Data entries:
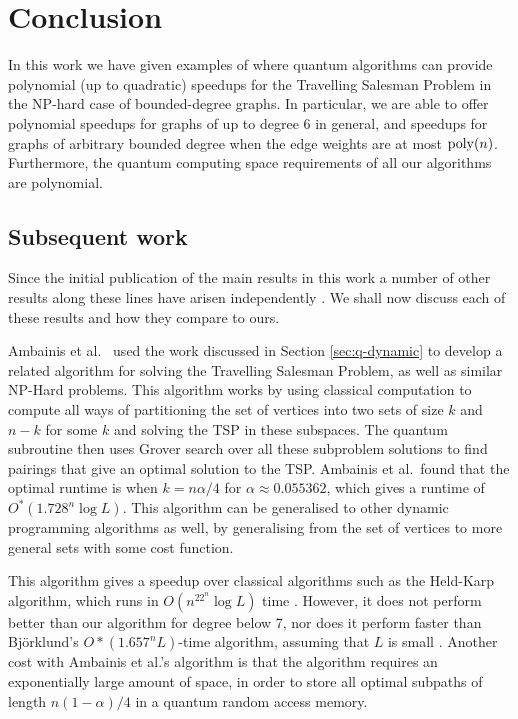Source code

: \section{Conclusion}
\label{sec:tsp-conclusion}

In this work we have given examples of where quantum algorithms can provide polynomial (up to quadratic) speedups for the Travelling Salesman Problem in the NP-hard case of bounded-degree graphs. In particular, we are able to offer polynomial speedups for graphs of up to degree 6 in general, and speedups for graphs of arbitrary bounded degree when the edge weights are at most $\operatorname{poly}(n)$. Furthermore, the quantum computing space requirements of all our algorithms are polynomial.

\subsection{Subsequent work}

Since the initial publication of the main results in this work a number of other results along these lines have arisen independently \cite{ambainis2018, ronagh2019, ge2019}. We shall now discuss each of these results and how they compare to ours.

Ambainis et al.~\cite{ambainis2018} used the work discussed in Section \ref{sec:q-dynamic} to develop a related algorithm for solving the Travelling Salesman Problem, as well as similar NP-Hard problems. This algorithm works by using classical computation to compute all ways of partitioning the set of vertices into two sets of size $k$ and $n-k$ for some $k$ and solving the TSP in these subspaces. The quantum subroutine then uses Grover search over all these subproblem solutions to find pairings that give an optimal solution to the TSP. Ambainis et al.\ found that the optimal runtime is when $k=n\alpha/4$ for $\alpha\approx0.055362$, which gives a runtime of $O^*(1.728^n\log L)$. This algorithm can be generalised to other dynamic programming algorithms as well, by generalising from the set of vertices to more general sets with some cost function.

This algorithm gives a speedup over classical algorithms such as the Held-Karp algorithm, which runs in $O(n^22^n\log L)$ time \cite{held1962}. However, it does not perform better than our algorithm for degree below 7, nor does it perform faster than Bj\"orklund's $O*(1.657^nL)$-time algorithm, assuming that $L$ is small \cite{bjorklund14}. Another cost with Ambainis et al.'s algorithm is that the algorithm requires an exponentially large amount of space, in order to store all optimal subpaths of length $n(1-\alpha)/4$ in a quantum random access memory.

__Exercise objective__: Restate all entries above exactly, but not the images.

__Exercise output__:
Source code

: \section{Conclusion}
\label{sec:tsp-conclusion}

In this work we have given examples of where quantum algorithms can provide polynomial (up to quadratic) speedups for the Travelling Salesman Problem in the NP-hard case of bounded-degree graphs. In particular, we are able to offer polynomial speedups for graphs of up to degree 6 in general, and speedups for graphs of arbitrary bounded degree when the edge weights are at most $\operatorname{poly}(n)$. Furthermore, the quantum computing space requirements of all our algorithms are polynomial.

\subsection{Subsequent work}

Since the initial publication of the main results in this work a number of other results along these lines have arisen independently \cite{ambainis2018, ronagh2019, ge2019}. We shall now discuss each of these results and how they compare to ours.

Ambainis et al.~\cite{ambainis2018} used the work discussed in Section \ref{sec:q-dynamic} to develop a related algorithm for solving the Travelling Salesman Problem, as well as similar NP-Hard problems. This algorithm works by using classical computation to compute all ways of partitioning the set of vertices into two sets of size $k$ and $n-k$ for some $k$ and solving the TSP in these subspaces. The quantum subroutine then uses Grover search over all these subproblem solutions to find pairings that give an optimal solution to the TSP. Ambainis et al.\ found that the optimal runtime is when $k=n\alpha/4$ for $\alpha\approx0.055362$, which gives a runtime of $O^*(1.728^n\log L)$. This algorithm can be generalised to other dynamic programming algorithms as well, by generalising from the set of vertices to more general sets with some cost function.

This algorithm gives a speedup over classical algorithms such as the Held-Karp algorithm, which runs in $O(n^22^n\log L)$ time \cite{held1962}. However, it does not perform better than our algorithm for degree below 7, nor does it perform faster than Bj\"orklund's $O*(1.657^nL)$-time algorithm, assuming that $L$ is small \cite{bjorklund14}. Another cost with Ambainis et al.'s algorithm is that the algorithm requires an exponentially large amount of space, in order to store all optimal subpaths of length $n(1-\alpha)/4$ in a quantum random access memory.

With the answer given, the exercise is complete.